Why World Series Game 7 is important to America

Game 7 beckons. One of baseball’s longest-suffering franchises will win the World Series. Maybe we’ll even get extra innings for extra drama. America’s pastime rarely feels more vital and connected to the American experience than at times like these.

Trouble is, tomorrow baseball season is over. And election season isn’t. We’ll have to turn our attention yet again to a presidential contest that sometimes feels like the American dream distorted in a funhouse mirror.

One candidate impugns baseball clubhouses, among other inner sanctums of sports, by excusing explicit talk of sexual assault as mere locker-room banter.

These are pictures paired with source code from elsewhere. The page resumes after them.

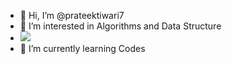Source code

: - 👋 Hi, I’m @prateektiwari7
- 👀 I’m interested in Algorithms and Data Structure
- ![]([https://github.com/Your_Repository_Name/Your_GIF_Name.gif](https://media0.giphy.com/media/bGgsc5mWoryfgKBx1u/giphy.gif?cid=790b7611694913786c99f4f1cbdf50022e516489018741c9&rid=giphy.gif&ct=g))
- 🌱 I’m currently learning Codes



<!---
prateektiwari7/prateektiwari7 is a ✨ special ✨ repository because its `README.md` (this file) appears on your GitHub profile.
You can click the Preview link to take a look at your changes.
--->
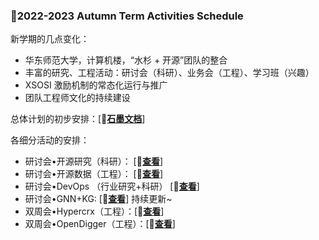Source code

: ### 🍁2022-2023 Autumn Term Activities Schedule

新学期的几点变化：
- 华东师范大学，计算机楼，“水杉 + 开源”团队的整合
- 丰富的研究、工程活动：研讨会（科研）、业务会（工程）、学习班（兴趣）
- XSOSI 激励机制的常态化运行与推广
- 团队工程师文化的持续建设

总体计划的初步安排：[🍁[**石墨文档**](https://shimo.im/docs/aBAYV1y9rohXNY3j)]

各细分活动的安排：
- 研讨会•开源研究（科研）： [🍁[**查看**](https://github.com/X-lab2017/open-research/blob/main/agenda/%F0%9F%8D%812022-2023-Autumn-Term-OS-Seminar.md)]
- 研讨会•开源数据（工程）： [🍁[**查看**](https://github.com/X-lab2017/open-wonderland/blob/main/2022-2023-Autumn-Term-Openperf-Schedule.md)]
- 研讨会•DevOps （行业研究+科研） [🍁[**查看**](https://github.com/OpenEduTech/EduTechResearch/blob/main/agenda/%F0%9F%8D%812022-2023-Autumn-Term-DevOps-Seminar.md)]
- 研讨会•GNN+KG: [🍁[**查看**](https://github.com/OpenEduTech/OpenEduKG/blob/main/%F0%9F%8D%812022-2023-Autumn-Term-OS-Seminar.md)]
持续更新~
- 双周会•Hypercrx（工程）：[🍁[**查看**](https://github.com/hypertrons/hypertrons-crx/discussions/453)]
- 双周会•OpenDigger（工程）：[🍁[**查看**](https://github.com/X-lab2017/open-digger/issues/975)]
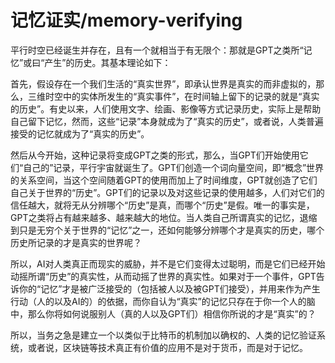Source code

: # 记忆证实/memory-verifying
平行时空已经诞生并存在，且有一个就相当于有无限个：那就是GPT之类所“记忆”或曰“产生”的历史。其基本理论如下：

首先，假设存在一个我们生活的“真实世界”，即承认世界是真实的而非虚拟的，那么，三维时空中的实体所发生的“真实事件”，在时间轴上留下的记录的就是“真实的历史”。有史以来，人们使用文字、绘画、影像等方式记录历史，实际上是帮助自己留下记忆，然而，这些“记录”本身就成为了“真实的历史”，或者说，人类普遍接受的记忆就成为了“真实的历史”。

然后从今开始，这种记录将变成GPT之类的形式，那么，当GPT们开始使用它们“自己的”记录，平行宇宙就诞生了。GPT们创造一个词向量空间，即“概念”世界的关系空间，当这个空间随着GPT的使用而加上了时间维度，GPT就创造了它们自己关于世界的“历史”。GPT们的记录以及对这些记录的使用越多，人们对它们的信任越大，就将无从分辨哪个“历史”是真，而哪个“历史”是假。唯一的事实是，GPT之类将占有越来越多、越来越大的地位。当人类自己所谓真实的记忆，退缩到只是无穷个关于世界的“记忆”之一，还如何能够分辨哪个才是真实的历史，哪个历史所记录的才是真实的世界呢？

所以，AI对人类真正而现实的威胁，并不是它们变得太过聪明，而是它们已经开始动摇所谓“历史”的真实性，从而动摇了世界的真实性。如果对于一个事件，GPT告诉你的“记忆”才是被广泛接受的（包括被人以及被GPT们接受），并用来作为产生行动（人的以及AI的）的依据，而你自认为“真实”的记忆只存在于你一个人的脑中，那么你将如何说服别人（真的人以及GPT们）相信你所说的才是“真实”的？

所以，当务之急是建立一个以类似于比特币的机制加以确权的、人类的记忆验证系统，或者说，区块链等技术真正有价值的应用不是对于货币，而是对于记忆。
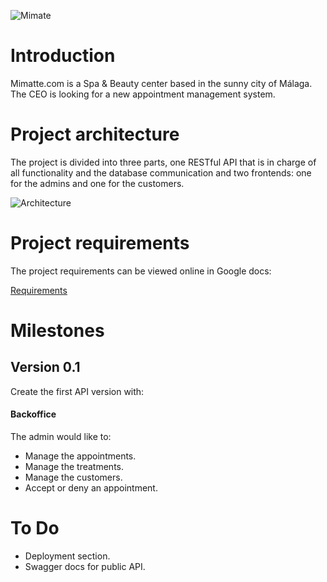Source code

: ![Mimate](https://i.imgur.com/QAPDpRB.png)

# Introduction

Mimatte.com is a Spa & Beauty center based in the sunny city 
of Málaga. The CEO is looking for a new appointment 
management system. 

# Project architecture

The project is divided into three parts, one RESTful API that 
is in charge of all functionality and the database communication
and two frontends: one for the admins and one for the customers.

![Architecture](https://i.imgur.com/SNTxTn2.png)

# Project requirements

The project requirements can be viewed online in Google docs:

[Requirements](https://docs.google.com/document/d/1zKdzfhtTgTdWsTE53viQrCRjyL17JYxjkICh7-YSXwQ/edit?usp=sharing)

# Milestones

## Version 0.1

Create the first API version with:

#### Backoffice

The admin would like to:
* Manage the appointments.
* Manage the treatments.
* Manage the customers.
* Accept or deny an appointment.

# To Do

* Deployment section.
* Swagger docs for public API.
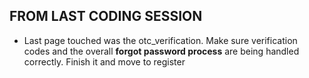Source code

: ## FROM LAST CODING SESSION

-  Last page touched was the otc_verification. Make sure verification codes and the overall **forgot password process** are being handled correctly. Finish it and move to register
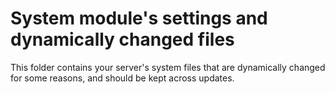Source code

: 
# System module's settings and dynamically changed files

This folder contains your server's system files that are dynamically changed for some reasons,
and should be kept across updates.
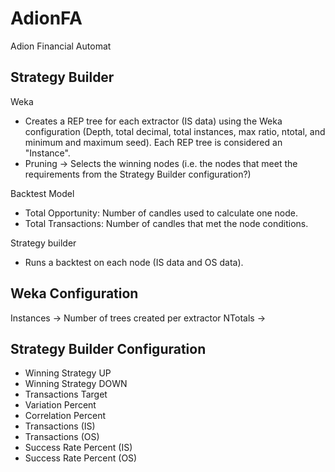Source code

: # AdionFA

Adion Financial Automat

## Strategy Builder

Weka
- Creates a REP tree for each extractor (IS data) using the Weka configuration (Depth, total decimal, total instances, max ratio, ntotal, and minimum and maximum seed). Each REP tree is considered an "Instance".
- Pruning -> Selects the winning nodes (i.e. the nodes that meet the requirements from the Strategy Builder configuration?)

Backtest Model
- Total Opportunity: Number of candles used to calculate one node.
- Total Transactions: Number of candles that met the node conditions.

Strategy builder
- Runs a backtest on each node (IS data and OS data).

## Weka Configuration

Instances -> Number of trees created per extractor
NTotals ->

## Strategy Builder Configuration

- Winning Strategy UP
- Winning Strategy DOWN
- Transactions Target
- Variation Percent
- Correlation Percent
- Transactions (IS)
- Transactions (OS)
- Success Rate Percent (IS)
- Success Rate Percent (OS)
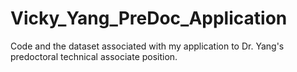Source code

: # Vicky_Yang_PreDoc_Application
Code and the dataset associated with my application to Dr. Yang's predoctoral technical associate position.
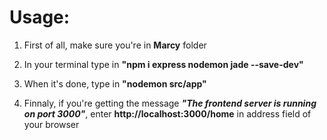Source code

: # Usage:

1. First of all, make sure you're in <b>Marcy</b> folder

2. In your terminal type in <b>"npm i express nodemon jade --save-dev"</b>

3. When it's done, type in <b>"nodemon src/app"</b>

4. Finnaly, if you're getting the message <b><i>"The frontend server is running on port 3000"</i></b>, enter <b>http://localhost:3000/home</b> in address field of your browser
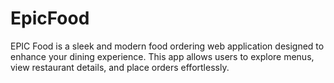 # EpicFood
EPIC Food is a sleek and modern food ordering web application designed to enhance your dining experience. This app allows users to explore menus, view restaurant details, and place orders effortlessly.
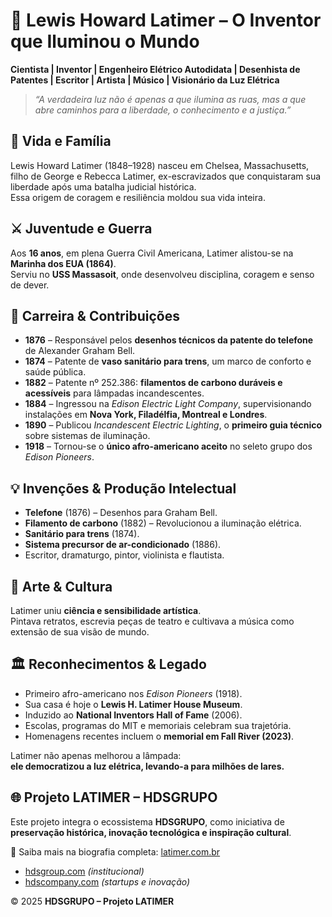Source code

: 
# 🌟 Lewis Howard Latimer – O Inventor que Iluminou o Mundo  

**Cientista | Inventor | Engenheiro Elétrico Autodidata | Desenhista de Patentes | Escritor | Artista | Músico | Visionário da Luz Elétrica**  



> *“A verdadeira luz não é apenas a que ilumina as ruas, mas a que abre caminhos para a liberdade, o conhecimento e a justiça.”*  



## 👤 Vida e Família  
Lewis Howard Latimer (1848–1928) nasceu em Chelsea, Massachusetts, filho de George e Rebecca Latimer, ex-escravizados que conquistaram sua liberdade após uma batalha judicial histórica.  
Essa origem de coragem e resiliência moldou sua vida inteira.  



## ⚔ Juventude e Guerra  
Aos **16 anos**, em plena Guerra Civil Americana, Latimer alistou-se na **Marinha dos EUA (1864)**.  
Serviu no **USS Massasoit**, onde desenvolveu disciplina, coragem e senso de dever.  



## 🔬 Carreira & Contribuições  
- **1876** – Responsável pelos **desenhos técnicos da patente do telefone** de Alexander Graham Bell.  
- **1874** – Patente de **vaso sanitário para trens**, um marco de conforto e saúde pública.  
- **1882** – Patente nº 252.386: **filamentos de carbono duráveis e acessíveis** para lâmpadas incandescentes.  
- **1884** – Ingressou na *Edison Electric Light Company*, supervisionando instalações em **Nova York, Filadélfia, Montreal e Londres**.  
- **1890** – Publicou *Incandescent Electric Lighting*, o **primeiro guia técnico** sobre sistemas de iluminação.  
- **1918** – Tornou-se o **único afro-americano aceito** no seleto grupo dos *Edison Pioneers*.  



## 💡 Invenções & Produção Intelectual  
- **Telefone** (1876) – Desenhos para Graham Bell.  
- **Filamento de carbono** (1882) – Revolucionou a iluminação elétrica.  
- **Sanitário para trens** (1874).  
- **Sistema precursor de ar-condicionado** (1886).  
- Escritor, dramaturgo, pintor, violinista e flautista.  



## 🎨 Arte & Cultura  
Latimer uniu **ciência e sensibilidade artística**.  
Pintava retratos, escrevia peças de teatro e cultivava a música como extensão de sua visão de mundo.  



## 🏛 Reconhecimentos & Legado  
- Primeiro afro-americano nos *Edison Pioneers* (1918).  
- Sua casa é hoje o **Lewis H. Latimer House Museum**.  
- Induzido ao **National Inventors Hall of Fame** (2006).  
- Escolas, programas do MIT e memoriais celebram sua trajetória.  
- Homenagens recentes incluem o **memorial em Fall River (2023)**.  

Latimer não apenas melhorou a lâmpada:  
**ele democratizou a luz elétrica, levando-a para milhões de lares.**  



## 🌐 Projeto LATIMER – HDSGRUPO  
Este projeto integra o ecossistema **HDSGRUPO**, como iniciativa de **preservação histórica, inovação tecnológica e inspiração cultural**.  

🔗 Saiba mais na biografia completa: [latimer.com.br](http://latimer.com.br)  

- [hdsgroup.com](http://hdsgroup.com) *(institucional)*  
- [hdscompany.com](http://hdscompany.com) *(startups e inovação)*  



© 2025 **HDSGRUPO – Projeto LATIMER**  
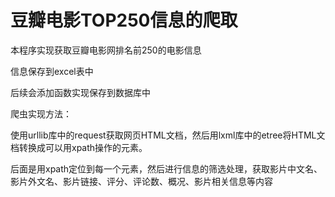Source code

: # 豆瓣电影TOP250信息的爬取

本程序实现获取豆瓣电影网排名前250的电影信息

信息保存到excel表中

后续会添加函数实现保存到数据库中

爬虫实现方法：

​	使用urllib库中的request获取网页HTML文档，然后用lxml库中的etree将HTML文档转换成可以用xpath操作的元素。

​	后面是用xpath定位到每一个元素，然后进行信息的筛选处理，获取影片中文名、影片外文名、影片链接、评分、评论数、概况、影片相关信息等内容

Another candidate has an email scandal suddenly reappear because the estranged husband of her top aide stands accused of sexting a 15-year-old girl.

But all that wretchedness is for tomorrow. Today we have a fairy tale of a game that’s an instant classic before its first pitch. Baseball remains our national pastime — even if football’s bellicose style garners more eyeballs on TV — because it is the game most connected to our past.

Tonight is a fine demonstration of that. The Chicago Cubs have not won the World Series since the Roosevelt administration — Teddy, not Franklin — and the Cleveland Indians since Truman.

The everydayness of baseball often offers solace at times of national need. Franklin Roosevelt wrote what came to be called baseball’s green-light letter a few weeks after Pearl Harbor. He said, in effect, that even a nation at war needs its play. In the weeks after 9/11, ballparks morphed into town squares where much of the ritual of public healing took place.

“We needed the comfort of continuity that baseball always offers,” Ken Burns later told USA TODAY Sports.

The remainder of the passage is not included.